Royal Bangs Flux Outside

[Glassnote; 2011]

Styles: technicolor prog-pop
Others: Black Keys, Muse, Dismemberment Plan

When did Dave Fridmann’s name become a brand, a cluster of moods and techniques, of fave performers and intended audiences, no less coherent than Tim Burton’s? Probably long enough ago that I’m revealing my age by even bringing it up, but either way, what the man’s doing clearly works: he merely mixes Flux Outside (the producer is Scott Minor of Sparklehorse, connect those dots), but the results are as reliably likable as, say, The Corpse Bride. In his smooth, powdery hands, generously funded by Glassnote Records, Knoxville trio Royal Bangs are a resolved paradox.

Frontman Ryan Schaefer — a sort of cathartic, adolescent Bono (or what-anthemist-have-you) venting a freshly broke heart — and his buddies began as a frenetic bar band; were spotted/endorsed/signed by The Black Keys’ Paul Carney; ‘discovered’ synthesizers and studio tomfoolery to make a taut and cheeky record in 2009’s Let It Beep; and have now tied a bow around themselves via tinkerer-by-trade Fridmann. You’ll smile and nod at the familiar elements: oceanic cymbals, guitars starched stiff, bubbling electronic abysses, keyboards vying to clinch the next “Kids.” In other words, the sound of this whirlwind of a new record meshes enough to suggest that its contradiction — between off-the-cuff rock/heartbreak and densely meditated sonics — is no contradiction at all. That is, I gather, the Fridmann Package Promise.

But though it might convey some sense of the group’s aesthetic, visualizing Royal Bangs as helplessly strung between their two main benefactors, Fridmann and Carney, overlooks the sheer quantity of sweat in this record. It’d be misleading to say that at this point they’ve ‘found their sound’: the majority of Flux Outside is as restless as ever. The difference, which may have to do with the sense that Fridmann’s got a dropdown of ‘FX favorites,’ is that this is the first Royal Bangs album to feel truly maximalist. Standard numbers like “Bull Elk” have a sort of flat awesomeness to them, with frantic banjo arpeggios one moment and barely-audible backwards choirs another. “Fireball” brandishes one of those “Kids”-vying keyboards exactly once after over a minute of instrumental handrubbing. All over the album, Schaefer’s handing off the mic like a relay baton to his past and future selves. No question this album is labored-over; dudes are clearly staple-gunning months and months of recording time.

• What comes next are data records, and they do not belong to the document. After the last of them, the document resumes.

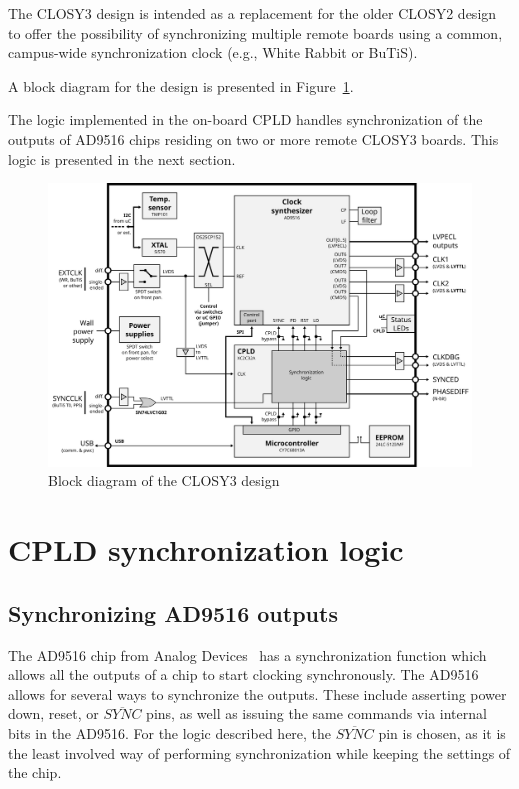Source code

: \documentclass[a4paper,11pt]{article}
\begin{document}
The CLOSY3 design is intended as a replacement for the older CLOSY2 design to
offer the possibility of synchronizing multiple remote boards using a common,
campus-wide synchronization clock (e.g., White Rabbit or BuTiS).

A block diagram for the design is presented in Figure~\ref{fig:block-diagram}.

The logic implemented in the on-board CPLD handles synchronization of the outputs
of AD9516 chips residing on two or more remote CLOSY3 boards. This logic is presented
in the next section.

\begin{figure}[h]
  \centerline{\includegraphics[width=\textwidth]{fig/block-diagram}}
  \caption{\label{fig:block-diagram} Block diagram of the CLOSY3 design}
\end{figure}

\pagebreak
\section{CPLD synchronization logic}
\label{sec:logic}

\subsection{Synchronizing AD9516 outputs}

The AD9516 chip from Analog Devices~\cite{ad9516-3} has a synchronization function
which allows all the outputs of a chip to start clocking synchronously. The AD9516
allows for several ways to synchronize the outputs. These include asserting power down,
reset, or $\overline{SYNC}$ pins, as well as issuing the same commands via
internal bits in the AD9516. For the logic described here, the $\overline{SYNC}$
pin is chosen, as it is the least involved way of performing synchronization while
keeping the settings of the chip.
\end{document}
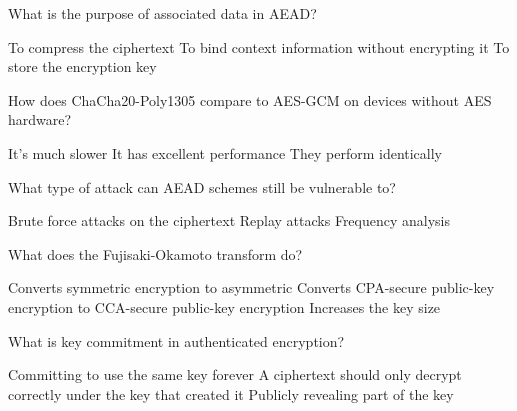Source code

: \documentclass[10pt,a4paper,american]{exam}
\begin{document}
\begin{questions}
	\question What is the purpose of associated data in AEAD?
	\begin{randomizechoices}
		\choice To compress the ciphertext
		\CorrectChoice To bind context information without encrypting it
		\choice To store the encryption key
	\end{randomizechoices}

	\question How does ChaCha20-Poly1305 compare to AES-GCM on devices without AES hardware?
	\begin{randomizechoices}
		\choice It's much slower
		\CorrectChoice It has excellent performance
		\choice They perform identically
	\end{randomizechoices}

	\question What type of attack can AEAD schemes still be vulnerable to?
	\begin{randomizechoices}
		\choice Brute force attacks on the ciphertext
		\CorrectChoice Replay attacks
		\choice Frequency analysis
	\end{randomizechoices}

	\question What does the Fujisaki-Okamoto transform do?
	\begin{randomizechoices}
		\choice Converts symmetric encryption to asymmetric
		\CorrectChoice Converts CPA-secure public-key encryption to CCA-secure public-key encryption
		\choice Increases the key size
	\end{randomizechoices}

	\question What is key commitment in authenticated encryption?
	\begin{randomizechoices}
		\choice Committing to use the same key forever
		\CorrectChoice A ciphertext should only decrypt correctly under the key that created it
		\choice Publicly revealing part of the key
	\end{randomizechoices}

\end{questions}

\clearpage

\end{document}
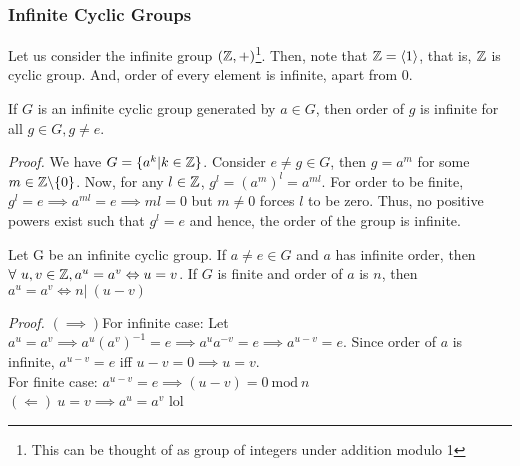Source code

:\subsubsection{Infinite Cyclic Groups}
Let us consider the infinite group $(\mathbb{Z}, +)$\footnote{This can be thought of as group of integers under addition modulo 1}. Then, note that $\mathbb{Z} = \left\langle 1 \right\rangle$, that is, $\mathbb{Z}$ is cyclic group. And, order of every element is infinite, apart from 0. 
\begin{lemma}
    If $G$ is an infinite cyclic group generated by $a\in G$, then order of $g$ is infinite for all $g\in G, g\neq e$.
\end{lemma}
\textit{Proof.} We have $G=\{a^k|k\in \mathbb{Z}\}$. Consider $e \neq g\in G$, then $g=a^m$ for some $m\in \mathbb{Z}\backslash \{0\}$. Now, for any $l\in \mathbb{Z}$, $g^l = (a^m)^l = a^{ml}$. For order to be finite, $g^l = e \implies a^{ml} = e \implies ml=0$ but $m\neq 0$ forces $l$ to be zero. Thus, no positive powers exist such that $g^l=e$ and hence, the order of the group is infinite. 
\begin{lemma}
    Let G be an infinite cyclic group. If $a\neq e \in G$ and $a$ has infinite order, then $\forall \ u,v\in \mathbb{Z}, a^u=a^v \Leftrightarrow u=v$. If $G$ is finite and order of $a$ is $n$, then $a^u=a^v\Leftrightarrow n| \ (u-v)$
\end{lemma}
\textit{Proof.} $(\implies)$For infinite case: Let $a^u = a^v \implies a^u (a^v)^{-1} = e \implies a^u a^{-v} = e \implies a^{u-v} = e$. Since order of $a$ is infinite, $a^{u-v} = e$ iff $u-v=0\implies u=v$.\\[0.3cm]
For finite case: $a^{u-v} = e \implies (u-v) = 0\ \mathrm{mod}\ n$ \\[0.3cm] 
$(\Longleftarrow)\ u = v \implies a^u = a^v$ lol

As a result of this compression, by a sort of physics, Flux draws particular attention to its cavities — like “Dim Chamber’s” broad, warm piano, or, more accurately, the absence of much besides. “Back Then It Was Different” has a rickety cycle of chords and Chris Rusk’s constant drumrolls leading into nothing in particular, but the mere fact that the song doesn’t change its goddamn mind as it dives right into its earnest singalong outro makes it a pillar on the album. “Bad News, Strange Luck” emerges like a slow-burner, but its careful pacing earns it a chiptune orgasm that would’ve been lost in one of the cloudier songs. Such highlights share a couple traits. First, like Dave Fridmann’s most famous projects, the songs have big, youthful hearts (no line from Flux Outside will stick with you like “I wanted it so bad back then”); a cynic might say that Fridmann has deliberately rendered Royal Bangs most successful as a ‘Dave Fridmann band.’

Most significantly, the best songs emphasize Schaefer’s role as a melodicist, which he takes on gallantly, if sporadically. The album’s production betrays a certain insecurity on someone’s part about Schaefer as the group’s central personality, and I get where it comes from: he sings about every topic like it’s heartbreak — the first line, “woke up to the news,” could just as easily be a breakup, a friend’s death, or Fox — which might leave some listeners in the dust. Double-tracking and reverbing his voice softens its edges, and when he knows what he wants (or what he wanted back then), it resolves into tuneful, deeply felt neo-psych pieces.

On the trademark Royal Bangs workouts, however, Schaefer rarely sounds like he’s yelling into the sonic hurricane that rises up around him; instead, he sounds more like another piece of debris. The upshot is that what seems to be Royal Bangs’ self-satisfied larger-label debut is actually a transitional record fraught with internal tension and possible directions: either the group’s catharsis continues to bulge until its tendons snap and whip, or they simmer down and conquer college radio an album or two down the line. Or (c) other. The thrill of Flux Outside is that, if it had its way, it wouldn’t stick around either.